U nas piękne słonko za oknem sprawia,że znowu chce się żyć:happy2:
Wszyscy jeszcze śpią, tylko córa bajki ogląda noi ja od 40 minut urzęduję.
Przeczytałam Was i nie mam pojęcia co komu mam napisać:confused:

emih uważaj na siebie kochana jak brzuszek Cię boli.Pewnie to faktycznie nic poważnego,ale staraj się jednak odpoczywać-proszę;-)
U mnie bóle co prawda bardzo rzadko,ale jednak czasem się pojawiają.Zauważyłam,że często jest to u mnie związane z długim podnoszeniem rąk do góry.:baffled:Po wieszaniu prania,po umyciu okna, czy w nocy-bo często śpię z ręka do góry:confused:Zawsze wystarcza jedna Nospa Forte i przechodzi.

perla Witamy powtórnie;-)

Vanilka Szkoda ,że domek taki makabryczny,może następnym razem będzie lepiej.Chyba,że wynajmiecie i faktycznie filmy grozy będziecie w nim kręcić;-)

tiffi oj...ja chętnie bym za Ciebie te kafelki wybrała;-) U mnie tak jak pisała dzis emih instynkt wicia gniazda już silnie rozwinięty i bez przerwy moglabym cos malowac,meblowac,przestawiac i sprzątac:tak:

kasik jak po wizycie u internisty?
 
Emih mi tez nie odpowiada zycie kury domowej...czesto niedoceniana praca!niestety!
Mnie tez wczoraj pobolewal brzuszek...tak dolem..i wydaje mi sie, ze zdrowo przesadzilam, ze ostatnie tygodnie byly zbyt intensywne...W tym tygodniu jeszcze nie dam rady zwolnic, ale w przyszlym postaram sie, bo mala bedzie miala ferie, wolne od przedszkola, wiec postanowilam zrobic io sobie ferie i jej poswiecic ten czas...spokojne spacerki, basen itd...

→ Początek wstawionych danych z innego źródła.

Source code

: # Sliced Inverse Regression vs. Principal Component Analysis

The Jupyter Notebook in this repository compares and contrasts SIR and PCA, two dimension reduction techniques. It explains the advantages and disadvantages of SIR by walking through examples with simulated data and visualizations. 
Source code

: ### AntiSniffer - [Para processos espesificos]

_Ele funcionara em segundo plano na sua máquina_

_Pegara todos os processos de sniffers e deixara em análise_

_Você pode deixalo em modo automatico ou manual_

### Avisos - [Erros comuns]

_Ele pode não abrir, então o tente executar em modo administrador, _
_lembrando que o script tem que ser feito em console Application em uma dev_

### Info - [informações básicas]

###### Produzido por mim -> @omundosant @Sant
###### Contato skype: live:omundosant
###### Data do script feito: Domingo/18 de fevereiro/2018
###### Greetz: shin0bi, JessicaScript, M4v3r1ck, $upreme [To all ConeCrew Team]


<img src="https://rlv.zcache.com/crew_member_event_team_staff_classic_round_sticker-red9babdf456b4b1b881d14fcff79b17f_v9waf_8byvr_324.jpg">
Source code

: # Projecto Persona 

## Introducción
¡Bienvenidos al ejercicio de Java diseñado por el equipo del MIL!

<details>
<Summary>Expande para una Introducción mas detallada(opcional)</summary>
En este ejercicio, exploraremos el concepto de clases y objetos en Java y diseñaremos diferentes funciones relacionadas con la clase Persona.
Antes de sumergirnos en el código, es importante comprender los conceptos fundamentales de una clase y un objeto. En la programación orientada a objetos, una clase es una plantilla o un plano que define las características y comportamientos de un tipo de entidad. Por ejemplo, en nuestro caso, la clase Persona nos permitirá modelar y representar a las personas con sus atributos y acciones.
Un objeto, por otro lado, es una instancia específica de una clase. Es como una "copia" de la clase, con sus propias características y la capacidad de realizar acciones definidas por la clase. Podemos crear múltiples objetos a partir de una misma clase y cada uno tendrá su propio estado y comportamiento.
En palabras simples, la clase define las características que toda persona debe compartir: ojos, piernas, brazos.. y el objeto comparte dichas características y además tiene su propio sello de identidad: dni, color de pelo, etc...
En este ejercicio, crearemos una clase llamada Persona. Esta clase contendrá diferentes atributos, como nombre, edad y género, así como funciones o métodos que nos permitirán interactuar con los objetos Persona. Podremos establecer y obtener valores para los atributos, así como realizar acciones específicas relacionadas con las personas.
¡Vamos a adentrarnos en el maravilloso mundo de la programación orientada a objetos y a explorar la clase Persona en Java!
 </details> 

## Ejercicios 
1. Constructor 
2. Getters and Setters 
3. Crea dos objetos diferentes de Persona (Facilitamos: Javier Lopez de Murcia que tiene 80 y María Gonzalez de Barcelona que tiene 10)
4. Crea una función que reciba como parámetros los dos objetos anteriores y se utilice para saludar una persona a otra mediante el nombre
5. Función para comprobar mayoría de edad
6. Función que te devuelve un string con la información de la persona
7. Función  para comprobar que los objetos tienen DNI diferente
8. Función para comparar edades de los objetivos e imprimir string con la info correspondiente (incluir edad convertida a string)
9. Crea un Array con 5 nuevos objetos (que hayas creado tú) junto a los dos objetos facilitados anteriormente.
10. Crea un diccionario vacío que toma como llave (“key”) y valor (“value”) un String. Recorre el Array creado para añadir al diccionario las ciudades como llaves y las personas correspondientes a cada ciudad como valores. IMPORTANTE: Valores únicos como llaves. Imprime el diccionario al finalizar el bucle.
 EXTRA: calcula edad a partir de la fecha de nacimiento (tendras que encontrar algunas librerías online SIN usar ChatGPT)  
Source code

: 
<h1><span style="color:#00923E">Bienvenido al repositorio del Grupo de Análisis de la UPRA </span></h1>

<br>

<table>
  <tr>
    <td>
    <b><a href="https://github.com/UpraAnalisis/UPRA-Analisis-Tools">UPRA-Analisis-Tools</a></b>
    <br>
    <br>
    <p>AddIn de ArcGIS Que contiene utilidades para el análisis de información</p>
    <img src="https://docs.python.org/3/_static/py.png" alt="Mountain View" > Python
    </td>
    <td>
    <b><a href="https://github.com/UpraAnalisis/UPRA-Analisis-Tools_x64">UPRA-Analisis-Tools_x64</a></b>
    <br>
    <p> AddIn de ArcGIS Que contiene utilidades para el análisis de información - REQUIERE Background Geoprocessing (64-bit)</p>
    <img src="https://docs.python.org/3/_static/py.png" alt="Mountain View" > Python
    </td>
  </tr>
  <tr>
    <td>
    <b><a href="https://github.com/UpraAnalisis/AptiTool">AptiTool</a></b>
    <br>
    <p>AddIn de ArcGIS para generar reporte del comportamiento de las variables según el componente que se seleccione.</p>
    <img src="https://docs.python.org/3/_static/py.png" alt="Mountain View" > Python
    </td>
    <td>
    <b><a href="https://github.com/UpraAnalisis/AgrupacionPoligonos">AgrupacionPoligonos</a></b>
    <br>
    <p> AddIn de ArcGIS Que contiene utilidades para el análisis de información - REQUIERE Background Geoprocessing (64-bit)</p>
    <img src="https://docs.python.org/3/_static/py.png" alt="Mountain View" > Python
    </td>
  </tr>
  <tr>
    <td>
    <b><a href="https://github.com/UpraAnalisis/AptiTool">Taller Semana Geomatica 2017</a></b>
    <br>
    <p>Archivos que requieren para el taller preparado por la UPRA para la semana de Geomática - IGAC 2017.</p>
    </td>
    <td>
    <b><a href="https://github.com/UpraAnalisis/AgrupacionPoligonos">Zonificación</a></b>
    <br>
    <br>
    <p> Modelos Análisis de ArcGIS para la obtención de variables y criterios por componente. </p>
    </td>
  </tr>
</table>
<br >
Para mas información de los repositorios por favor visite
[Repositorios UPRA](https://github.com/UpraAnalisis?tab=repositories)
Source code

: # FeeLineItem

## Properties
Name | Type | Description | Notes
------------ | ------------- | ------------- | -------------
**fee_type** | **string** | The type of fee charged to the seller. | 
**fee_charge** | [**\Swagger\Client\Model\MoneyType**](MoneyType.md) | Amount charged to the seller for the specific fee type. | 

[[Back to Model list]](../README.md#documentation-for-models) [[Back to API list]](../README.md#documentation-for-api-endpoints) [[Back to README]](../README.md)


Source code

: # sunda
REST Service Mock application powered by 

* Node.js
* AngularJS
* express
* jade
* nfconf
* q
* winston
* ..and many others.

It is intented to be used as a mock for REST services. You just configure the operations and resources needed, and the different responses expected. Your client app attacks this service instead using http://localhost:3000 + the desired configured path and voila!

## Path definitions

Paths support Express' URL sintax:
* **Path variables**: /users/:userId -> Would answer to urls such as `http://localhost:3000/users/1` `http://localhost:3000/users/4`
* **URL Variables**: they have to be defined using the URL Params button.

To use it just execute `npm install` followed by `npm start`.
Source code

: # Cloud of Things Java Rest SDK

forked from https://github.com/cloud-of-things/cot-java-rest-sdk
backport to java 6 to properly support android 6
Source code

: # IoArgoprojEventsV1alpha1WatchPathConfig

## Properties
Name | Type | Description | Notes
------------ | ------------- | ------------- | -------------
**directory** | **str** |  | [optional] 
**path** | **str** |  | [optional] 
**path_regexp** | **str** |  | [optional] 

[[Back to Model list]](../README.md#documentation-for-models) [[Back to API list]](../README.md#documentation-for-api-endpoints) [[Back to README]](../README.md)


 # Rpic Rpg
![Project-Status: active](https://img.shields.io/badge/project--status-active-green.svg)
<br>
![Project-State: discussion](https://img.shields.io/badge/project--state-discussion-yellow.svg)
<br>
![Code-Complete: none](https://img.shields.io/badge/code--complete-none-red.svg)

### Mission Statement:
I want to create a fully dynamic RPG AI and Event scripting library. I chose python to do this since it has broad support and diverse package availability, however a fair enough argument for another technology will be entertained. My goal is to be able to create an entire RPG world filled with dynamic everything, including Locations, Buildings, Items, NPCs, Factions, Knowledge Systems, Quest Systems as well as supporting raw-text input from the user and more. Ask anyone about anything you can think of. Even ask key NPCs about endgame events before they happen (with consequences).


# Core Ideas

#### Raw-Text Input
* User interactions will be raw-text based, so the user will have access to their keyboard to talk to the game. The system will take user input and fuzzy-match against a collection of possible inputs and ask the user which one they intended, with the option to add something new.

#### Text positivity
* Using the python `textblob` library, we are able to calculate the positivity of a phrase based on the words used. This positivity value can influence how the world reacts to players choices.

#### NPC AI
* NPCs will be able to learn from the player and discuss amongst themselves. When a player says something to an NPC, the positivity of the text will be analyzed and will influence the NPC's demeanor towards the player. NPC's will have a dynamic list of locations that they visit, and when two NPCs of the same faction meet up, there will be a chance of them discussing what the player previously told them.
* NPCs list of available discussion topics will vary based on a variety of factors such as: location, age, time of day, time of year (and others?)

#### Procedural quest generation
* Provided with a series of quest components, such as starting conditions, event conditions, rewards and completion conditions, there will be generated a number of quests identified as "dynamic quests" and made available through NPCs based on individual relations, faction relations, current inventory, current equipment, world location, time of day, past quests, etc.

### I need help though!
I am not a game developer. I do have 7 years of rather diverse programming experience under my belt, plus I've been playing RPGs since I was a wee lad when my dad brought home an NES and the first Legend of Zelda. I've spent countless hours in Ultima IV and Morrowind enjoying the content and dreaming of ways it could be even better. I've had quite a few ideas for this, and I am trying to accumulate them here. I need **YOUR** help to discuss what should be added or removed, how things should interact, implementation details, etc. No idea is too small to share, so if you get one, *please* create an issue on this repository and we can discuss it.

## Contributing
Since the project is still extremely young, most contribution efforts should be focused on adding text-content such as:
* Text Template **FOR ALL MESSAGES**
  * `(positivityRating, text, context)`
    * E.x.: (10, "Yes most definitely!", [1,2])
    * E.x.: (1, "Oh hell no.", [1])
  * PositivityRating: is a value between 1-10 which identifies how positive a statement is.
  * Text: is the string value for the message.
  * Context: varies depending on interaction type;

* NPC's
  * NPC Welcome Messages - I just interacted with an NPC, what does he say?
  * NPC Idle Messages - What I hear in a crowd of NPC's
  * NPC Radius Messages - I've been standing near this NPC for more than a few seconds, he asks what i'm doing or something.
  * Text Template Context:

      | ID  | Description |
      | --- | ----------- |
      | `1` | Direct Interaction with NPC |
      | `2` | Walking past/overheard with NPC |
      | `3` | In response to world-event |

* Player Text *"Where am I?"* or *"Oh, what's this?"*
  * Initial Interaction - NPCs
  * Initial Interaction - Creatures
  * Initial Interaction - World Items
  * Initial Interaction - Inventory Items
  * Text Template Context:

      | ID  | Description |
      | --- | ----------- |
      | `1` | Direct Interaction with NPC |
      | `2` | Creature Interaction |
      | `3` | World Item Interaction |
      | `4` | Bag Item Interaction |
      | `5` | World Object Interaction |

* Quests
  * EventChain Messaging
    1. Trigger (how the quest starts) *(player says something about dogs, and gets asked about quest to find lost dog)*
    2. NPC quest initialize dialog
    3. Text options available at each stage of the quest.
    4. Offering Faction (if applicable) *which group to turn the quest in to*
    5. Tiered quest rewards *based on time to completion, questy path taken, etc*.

Ostatnio poznalam historie(smutna) dwoch kolezanek, ktore poronily jedna w 4 m.ciazy, druga w 5 m-cu...po baardzo dlugo sie staraly o dzidziusia...pytalam co bylo przyczyna...to w pierwszym przypadku zle odzywianie, tempo zycia, stres.., a w drugim generanie jakies problemy genetyczne czy cos...i jakos tak postanowilam troszeczke mniej egoistycznie myslec, ze ja musze to czy tamto jeszcze dzis zrobic...tylko ciutke zwolnie tempo:tak:

Dbajmy o siebie dziweczeta!

ps. moj maz pewnie jak kazdy inny, ale nie powinnam narzekac duzo mi pomaga inaczej to nie dalabym rady
 
hej :-) wstalam bo spac nie moge, czekam na ponowne ruchy mojej dzidzi bo od 2 dni nic nie czuje :-(jakos nie potrafie sie nie martwic. Moze zadzwonie w pon do gina zeby mi wizyte przesunela ale nie wiem czy sie uda w ten sam dzien , wtorek nie przyjmuje wiec prawdopodobne ze bede musiala czekac do srody. Kolezanka chce mnie po poludniu wyciagnac na zakupy bo twierdzi, ze jak bede wdomu to zwariuje czytajac strony o martwych plodach czy cos i bede sie nakrecac... A M oczywiscie od kilku dni nie ma i nie mam z kim tak naprawde porozmawiac:-(
 
Vanilko - mi tez ostatnio chodza mysli o przeprowadzce- szczegolnie jak 2 dni temu poklocilam sie z moim landlord-em...o *******e, ale mi nerwy calkowicie puscily...az sie poryczalam:shocked2: i powiedzialam dupa szukam czegos nowego(ale po chwili, jak sie uspokoilam stwierdzilam,z e lubie tu mieszkac, dopiero co nam wyremontowal, odswiezyl mieszkanie itd...no i narazie nie szukamy, ale regularnie odwiedzam strony z domkami:-)powodzenia!
 
hej :-) wstalam bo spac nie moge, czekam na ponowne ruchy mojej dzidzi bo od 2 dni nic nie czuje :-(jakos nie potrafie sie nie martwic. Moze zadzwonie w pon do gina zeby mi wizyte przesunela ale nie wiem czy sie uda w ten sam dzien , wtorek nie przyjmuje wiec prawdopodobne ze bede musiala czekac do srody. Kolezanka chce mnie po poludniu wyciagnac na zakupy bo twierdzi, ze jak bede wdomu to zwariuje czytajac strony o martwych plodach czy cos i bede sie nakrecac... A M oczywiscie od kilku dni nie ma i nie mam z kim tak naprawde porozmawiac:-(

sadze, ze nie ma sie czym martic, moj dzidzius tez ma dni kiedy wywraca fikolki, kopie, a sa dni kiedy jest leniwy i ja go nie czuje...:tak:choc nie ukrywam, ze i mnie czasem dopada, czy wszystko w porzadku, ale staram sie myslec pozytywnie!
nie czytaj zadnych takkich rzeczy! ja posluchalam opowiesci dziewczyn jak Wam pisalam o poronieniach w 4-5 m-cu...i potem bylam przerazona...lepiej takich tematow unikac teraz!!! i nie wkrecac sobie zlych rzeczy! Ufac sobie i lekarzom!